**Try it**
Wherever the listing holds a picture, leave it out, and copy the remainder exactly.

** Opening Material for this exercise block **

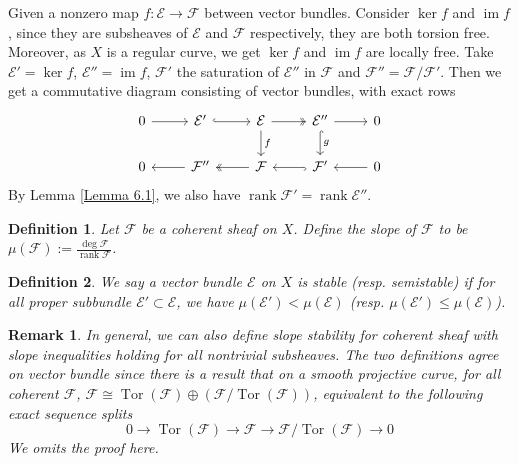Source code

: \documentclass{ctexart}
\newtheorem{definition}{Definition}[section]
\newtheorem{remark}{Remark}[section]
\newcommand{\rank}{\operatorname{rank}}
\newcommand{\im}{\operatorname{im}}
\newcommand{\tor}{\operatorname{Tor}}
\begin{document}
Given a nonzero map $f: \mathcal{E} \rightarrow \mathcal{F}$ between vector bundles.
Consider $\ker f$ and $\im f$, since they are subsheaves of $\mathcal{E}$ and $\mathcal{F}$ respectively, they are both torsion free.
Moreover, as $X$ is a regular curve, we get $\ker f$ and $\im f$ are locally free.
Take $\mathcal{E}' = \ker f$, $\mathcal{E}'' = \im f$, $\mathcal{F}'$ the saturation of $\mathcal{E}''$ in $\mathcal{F}$ and $\mathcal{F}'' = \mathcal{F}/\mathcal{F}'$.
Then we get a commutative diagram consisting of vector bundles, with exact rows
\begin{equation}
    \begin{tikzcd}
        0 \arrow[r] &
        \mathcal{E}' \arrow[r, hookrightarrow] &
        \mathcal{E} \arrow[r, twoheadrightarrow] \arrow[d, "f"] &
        \mathcal{E}'' \arrow[r] \arrow[d, hookrightarrow, "g"] &
        0 \\
        0 &
        \mathcal{F}'' \arrow[l] &
        \mathcal{F} \arrow[l, twoheadrightarrow] &
        \mathcal{F}' \arrow[l, hookrightarrow] &
        0 \arrow[l] 
    \end{tikzcd}
    \label{equation:commutative_diagram_factoring_through_map_of_maximal_rank}
\end{equation}
By Lemma \ref{Lemma 6.1}, we also have $\rank \mathcal{F}' = \rank \mathcal{E}''$.
\begin{definition}
    Let $\mathcal{F}$ be a coherent sheaf on $X$.
    Define the slope of $\mathcal{F}$ to be $\mu(\mathcal{F}) := \frac{\deg \mathcal{F}}{\rank \mathcal{F}}$.
\end{definition}
\begin{definition}
    We say a vector bundle $\mathcal{E}$ on $X$ is stable (resp. semistable) if for all proper subbundle $\mathcal{E}' \subset \mathcal{E}$,
    we have $\mu(\mathcal{E}') < \mu(\mathcal{E})$ (resp. $\mu(\mathcal{E}') \le \mu(\mathcal{E})$).
\end{definition}
\begin{remark}
    In general, we can also define slope stability for coherent sheaf with slope inequalities holding for all nontrivial subsheaves.
    The two definitions agree on vector bundle since there is a result that on a smooth projective curve,
    for all coherent $\mathcal{F}$, $\mathcal{F} \cong \tor(\mathcal{F}) \oplus (\mathcal{F}/\tor(\mathcal{F}))$,
    equivalent to the following exact sequence splits
    \begin{equation}
        0 \longrightarrow \tor(\mathcal{F}) \longrightarrow \mathcal{F} \longrightarrow \mathcal{F}/\tor(\mathcal{F}) \longrightarrow 0
    \end{equation}
    We omits the proof here.
\end{remark}
\end{document}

** Closing Material for this exercise block **

**Response to this exercise**
Source code

: \documentclass{ctexart}
\newtheorem{definition}{Definition}[section]
\newtheorem{remark}{Remark}[section]
\newcommand{\rank}{\operatorname{rank}}
\newcommand{\im}{\operatorname{im}}
\newcommand{\tor}{\operatorname{Tor}}
\begin{document}
Given a nonzero map $f: \mathcal{E} \rightarrow \mathcal{F}$ between vector bundles.
Consider $\ker f$ and $\im f$, since they are subsheaves of $\mathcal{E}$ and $\mathcal{F}$ respectively, they are both torsion free.
Moreover, as $X$ is a regular curve, we get $\ker f$ and $\im f$ are locally free.
Take $\mathcal{E}' = \ker f$, $\mathcal{E}'' = \im f$, $\mathcal{F}'$ the saturation of $\mathcal{E}''$ in $\mathcal{F}$ and $\mathcal{F}'' = \mathcal{F}/\mathcal{F}'$.
Then we get a commutative diagram consisting of vector bundles, with exact rows
\begin{equation}
    \begin{tikzcd}
        0 \arrow[r] &
        \mathcal{E}' \arrow[r, hookrightarrow] &
        \mathcal{E} \arrow[r, twoheadrightarrow] \arrow[d, "f"] &
        \mathcal{E}'' \arrow[r] \arrow[d, hookrightarrow, "g"] &
        0 \\
        0 &
        \mathcal{F}'' \arrow[l] &
        \mathcal{F} \arrow[l, twoheadrightarrow] &
        \mathcal{F}' \arrow[l, hookrightarrow] &
        0 \arrow[l] 
    \end{tikzcd}
    \label{equation:commutative_diagram_factoring_through_map_of_maximal_rank}
\end{equation}
By Lemma \ref{Lemma 6.1}, we also have $\rank \mathcal{F}' = \rank \mathcal{E}''$.
\begin{definition}
    Let $\mathcal{F}$ be a coherent sheaf on $X$.
    Define the slope of $\mathcal{F}$ to be $\mu(\mathcal{F}) := \frac{\deg \mathcal{F}}{\rank \mathcal{F}}$.
\end{definition}
\begin{definition}
    We say a vector bundle $\mathcal{E}$ on $X$ is stable (resp. semistable) if for all proper subbundle $\mathcal{E}' \subset \mathcal{E}$,
    we have $\mu(\mathcal{E}') < \mu(\mathcal{E})$ (resp. $\mu(\mathcal{E}') \le \mu(\mathcal{E})$).
\end{definition}
\begin{remark}
    In general, we can also define slope stability for coherent sheaf with slope inequalities holding for all nontrivial subsheaves.
    The two definitions agree on vector bundle since there is a result that on a smooth projective curve,
    for all coherent $\mathcal{F}$, $\mathcal{F} \cong \tor(\mathcal{F}) \oplus (\mathcal{F}/\tor(\mathcal{F}))$,
    equivalent to the following exact sequence splits
    \begin{equation}
        0 \longrightarrow \tor(\mathcal{F}) \longrightarrow \mathcal{F} \longrightarrow \mathcal{F}/\tor(\mathcal{F}) \longrightarrow 0
    \end{equation}
    We omits the proof here.
\end{remark}
\end{document}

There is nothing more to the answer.